*** Record extracts Section Begins ***

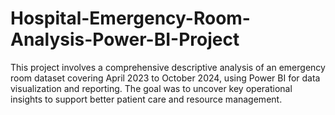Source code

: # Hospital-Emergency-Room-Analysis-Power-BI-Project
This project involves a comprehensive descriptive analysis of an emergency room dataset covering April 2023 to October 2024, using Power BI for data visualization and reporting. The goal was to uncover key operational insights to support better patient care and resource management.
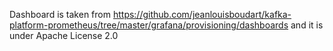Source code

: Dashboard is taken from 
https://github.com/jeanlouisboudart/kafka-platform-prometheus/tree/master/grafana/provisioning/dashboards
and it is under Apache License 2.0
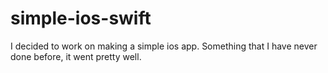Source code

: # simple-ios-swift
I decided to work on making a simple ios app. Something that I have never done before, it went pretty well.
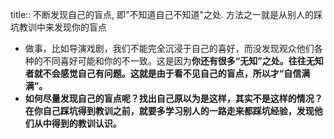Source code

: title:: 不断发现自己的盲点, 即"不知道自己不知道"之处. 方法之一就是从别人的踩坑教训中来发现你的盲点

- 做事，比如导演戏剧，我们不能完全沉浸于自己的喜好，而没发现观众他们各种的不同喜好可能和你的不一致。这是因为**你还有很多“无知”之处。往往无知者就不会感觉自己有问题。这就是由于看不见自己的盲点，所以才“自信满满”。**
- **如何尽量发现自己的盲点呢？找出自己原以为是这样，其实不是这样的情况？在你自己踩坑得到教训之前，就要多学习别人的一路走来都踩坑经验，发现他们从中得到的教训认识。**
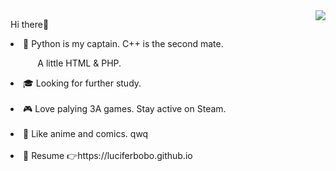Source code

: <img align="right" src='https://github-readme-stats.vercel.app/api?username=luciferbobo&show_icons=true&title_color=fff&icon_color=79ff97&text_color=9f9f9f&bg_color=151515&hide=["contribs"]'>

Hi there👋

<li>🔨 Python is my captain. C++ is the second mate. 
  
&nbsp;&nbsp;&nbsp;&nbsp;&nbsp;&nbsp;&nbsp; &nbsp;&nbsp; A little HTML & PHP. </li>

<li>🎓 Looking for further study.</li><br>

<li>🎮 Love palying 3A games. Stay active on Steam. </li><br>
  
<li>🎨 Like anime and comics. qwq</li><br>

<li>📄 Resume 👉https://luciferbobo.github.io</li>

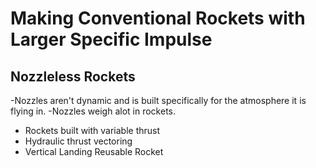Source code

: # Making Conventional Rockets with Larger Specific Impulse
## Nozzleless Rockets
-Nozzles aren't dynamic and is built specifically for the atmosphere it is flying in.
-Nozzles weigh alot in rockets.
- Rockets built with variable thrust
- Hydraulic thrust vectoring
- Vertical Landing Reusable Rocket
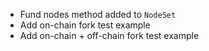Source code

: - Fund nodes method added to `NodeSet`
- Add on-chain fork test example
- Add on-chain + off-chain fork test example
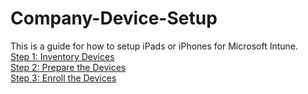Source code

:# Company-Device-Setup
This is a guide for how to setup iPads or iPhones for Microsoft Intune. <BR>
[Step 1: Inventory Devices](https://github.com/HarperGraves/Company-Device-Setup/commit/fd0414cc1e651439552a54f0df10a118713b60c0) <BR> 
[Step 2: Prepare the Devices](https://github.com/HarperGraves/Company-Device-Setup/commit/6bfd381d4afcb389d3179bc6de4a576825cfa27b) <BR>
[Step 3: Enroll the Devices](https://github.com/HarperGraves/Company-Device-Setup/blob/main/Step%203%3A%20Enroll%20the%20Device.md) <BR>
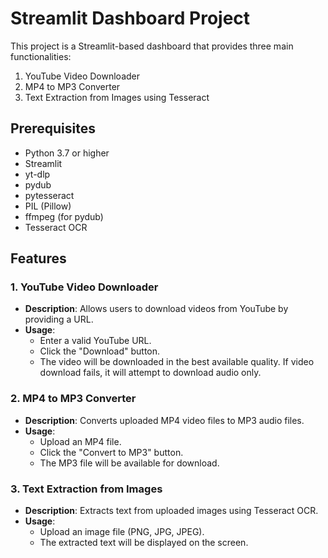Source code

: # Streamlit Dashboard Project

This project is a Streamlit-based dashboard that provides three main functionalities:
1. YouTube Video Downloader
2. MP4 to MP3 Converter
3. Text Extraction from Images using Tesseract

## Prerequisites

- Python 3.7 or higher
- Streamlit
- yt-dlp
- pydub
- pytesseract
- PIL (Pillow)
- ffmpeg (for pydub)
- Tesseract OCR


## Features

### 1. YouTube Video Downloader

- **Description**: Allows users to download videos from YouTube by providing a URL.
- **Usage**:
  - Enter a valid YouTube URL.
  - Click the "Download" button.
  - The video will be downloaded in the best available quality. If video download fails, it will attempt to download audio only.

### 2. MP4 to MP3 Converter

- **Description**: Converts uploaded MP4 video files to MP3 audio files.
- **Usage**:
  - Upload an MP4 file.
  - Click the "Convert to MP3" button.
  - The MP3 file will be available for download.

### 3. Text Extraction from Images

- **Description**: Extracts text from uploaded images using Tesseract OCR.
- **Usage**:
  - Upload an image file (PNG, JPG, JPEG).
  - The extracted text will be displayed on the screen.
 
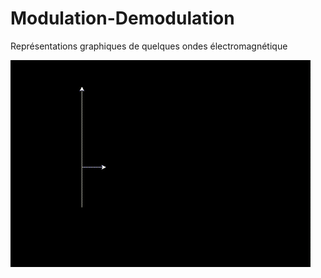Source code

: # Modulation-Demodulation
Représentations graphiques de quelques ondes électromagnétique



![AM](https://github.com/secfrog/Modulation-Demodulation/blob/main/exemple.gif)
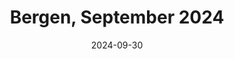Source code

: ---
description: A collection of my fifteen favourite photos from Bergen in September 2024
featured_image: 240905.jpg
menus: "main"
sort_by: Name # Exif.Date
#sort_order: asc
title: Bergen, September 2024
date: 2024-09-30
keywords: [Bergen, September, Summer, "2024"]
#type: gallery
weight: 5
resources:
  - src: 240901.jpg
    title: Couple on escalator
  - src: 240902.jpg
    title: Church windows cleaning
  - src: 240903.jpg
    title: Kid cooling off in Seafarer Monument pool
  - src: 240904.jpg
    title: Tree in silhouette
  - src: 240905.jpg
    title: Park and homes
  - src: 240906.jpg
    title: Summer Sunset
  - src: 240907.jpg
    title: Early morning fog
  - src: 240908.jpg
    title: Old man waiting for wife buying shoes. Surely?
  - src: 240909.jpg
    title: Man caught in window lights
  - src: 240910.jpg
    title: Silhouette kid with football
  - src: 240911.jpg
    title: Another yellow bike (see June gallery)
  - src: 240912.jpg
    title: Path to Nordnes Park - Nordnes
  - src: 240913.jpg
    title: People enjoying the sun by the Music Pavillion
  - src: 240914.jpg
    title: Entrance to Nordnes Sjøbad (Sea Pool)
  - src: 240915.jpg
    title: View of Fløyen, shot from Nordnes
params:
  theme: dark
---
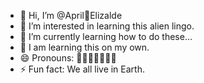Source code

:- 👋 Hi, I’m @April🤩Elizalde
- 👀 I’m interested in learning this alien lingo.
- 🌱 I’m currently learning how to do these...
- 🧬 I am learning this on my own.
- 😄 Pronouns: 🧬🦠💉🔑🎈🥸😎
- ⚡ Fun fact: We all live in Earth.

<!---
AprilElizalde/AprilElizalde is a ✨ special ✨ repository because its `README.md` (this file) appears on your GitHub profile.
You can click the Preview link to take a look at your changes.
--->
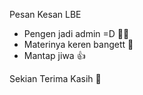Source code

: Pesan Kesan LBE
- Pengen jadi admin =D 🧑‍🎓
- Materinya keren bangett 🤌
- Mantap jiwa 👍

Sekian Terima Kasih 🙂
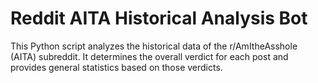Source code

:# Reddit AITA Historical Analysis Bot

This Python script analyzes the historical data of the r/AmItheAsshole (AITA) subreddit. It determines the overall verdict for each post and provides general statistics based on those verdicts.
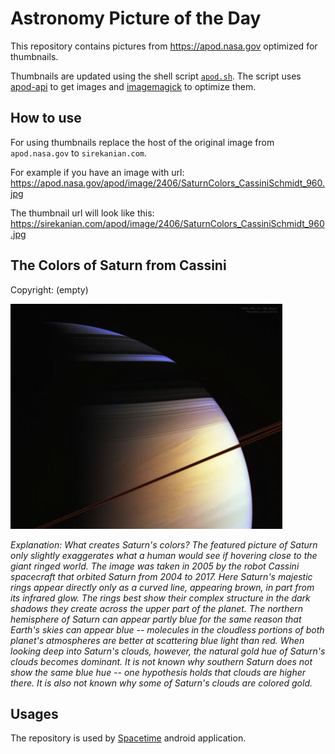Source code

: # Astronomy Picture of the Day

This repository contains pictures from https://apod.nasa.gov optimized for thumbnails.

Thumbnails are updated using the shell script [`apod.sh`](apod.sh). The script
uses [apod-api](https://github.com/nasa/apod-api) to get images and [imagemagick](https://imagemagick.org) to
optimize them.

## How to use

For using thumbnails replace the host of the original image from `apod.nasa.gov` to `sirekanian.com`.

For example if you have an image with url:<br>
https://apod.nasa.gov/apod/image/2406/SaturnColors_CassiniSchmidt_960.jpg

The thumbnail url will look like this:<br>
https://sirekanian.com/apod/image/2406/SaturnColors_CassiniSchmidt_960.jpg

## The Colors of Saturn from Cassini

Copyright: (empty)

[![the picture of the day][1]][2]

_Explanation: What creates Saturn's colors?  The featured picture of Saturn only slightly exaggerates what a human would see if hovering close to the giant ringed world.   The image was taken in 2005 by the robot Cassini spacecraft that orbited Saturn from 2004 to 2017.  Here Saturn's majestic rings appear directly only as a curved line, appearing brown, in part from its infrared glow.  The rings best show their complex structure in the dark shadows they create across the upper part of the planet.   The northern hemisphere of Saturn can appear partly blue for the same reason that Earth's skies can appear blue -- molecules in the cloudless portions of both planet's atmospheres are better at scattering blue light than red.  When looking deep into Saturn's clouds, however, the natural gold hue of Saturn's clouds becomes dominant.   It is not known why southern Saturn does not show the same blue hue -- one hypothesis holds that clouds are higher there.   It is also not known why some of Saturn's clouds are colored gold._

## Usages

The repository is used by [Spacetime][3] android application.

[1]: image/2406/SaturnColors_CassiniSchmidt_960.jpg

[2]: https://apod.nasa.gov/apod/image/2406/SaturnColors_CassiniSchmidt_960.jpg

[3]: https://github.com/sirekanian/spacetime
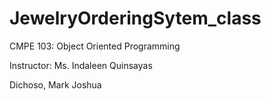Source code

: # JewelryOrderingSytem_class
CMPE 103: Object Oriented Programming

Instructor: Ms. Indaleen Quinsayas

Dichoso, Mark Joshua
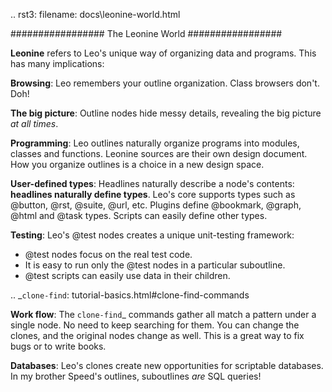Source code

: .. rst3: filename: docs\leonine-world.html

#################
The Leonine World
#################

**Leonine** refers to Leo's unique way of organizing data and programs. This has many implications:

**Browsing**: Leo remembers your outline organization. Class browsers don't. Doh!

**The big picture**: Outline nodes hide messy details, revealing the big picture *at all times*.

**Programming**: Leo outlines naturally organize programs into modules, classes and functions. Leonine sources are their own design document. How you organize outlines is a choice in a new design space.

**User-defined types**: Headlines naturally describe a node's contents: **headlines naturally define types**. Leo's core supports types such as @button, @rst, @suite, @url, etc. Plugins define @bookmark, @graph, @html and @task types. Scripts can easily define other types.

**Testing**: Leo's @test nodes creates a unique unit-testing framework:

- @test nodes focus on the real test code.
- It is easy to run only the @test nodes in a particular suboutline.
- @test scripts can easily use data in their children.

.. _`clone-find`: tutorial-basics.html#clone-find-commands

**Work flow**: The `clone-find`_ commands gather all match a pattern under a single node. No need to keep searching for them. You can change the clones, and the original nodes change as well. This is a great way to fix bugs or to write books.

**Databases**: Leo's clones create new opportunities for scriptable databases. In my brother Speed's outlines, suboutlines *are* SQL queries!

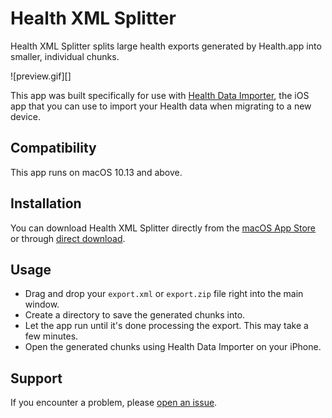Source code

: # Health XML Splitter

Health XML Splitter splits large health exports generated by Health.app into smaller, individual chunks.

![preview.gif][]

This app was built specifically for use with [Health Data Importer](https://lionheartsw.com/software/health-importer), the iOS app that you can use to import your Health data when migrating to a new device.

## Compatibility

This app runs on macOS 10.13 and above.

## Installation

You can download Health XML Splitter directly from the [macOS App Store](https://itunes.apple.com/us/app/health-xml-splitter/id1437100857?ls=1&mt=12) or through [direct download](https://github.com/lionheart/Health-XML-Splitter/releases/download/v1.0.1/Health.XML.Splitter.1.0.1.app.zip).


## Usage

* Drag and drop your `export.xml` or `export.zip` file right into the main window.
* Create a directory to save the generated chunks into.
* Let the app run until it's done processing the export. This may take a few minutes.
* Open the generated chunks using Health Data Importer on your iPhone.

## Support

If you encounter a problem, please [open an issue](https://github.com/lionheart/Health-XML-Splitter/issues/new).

*** Record extracts Section Ends ***

Reproduce each line of the entries in which the word "learning" is found.

◆ Reply to the exercise ◆
- 👀 I’m interested in learning this alien lingo.
- 🌱 I’m currently learning how to do these...
- 🧬 I am learning this on my own.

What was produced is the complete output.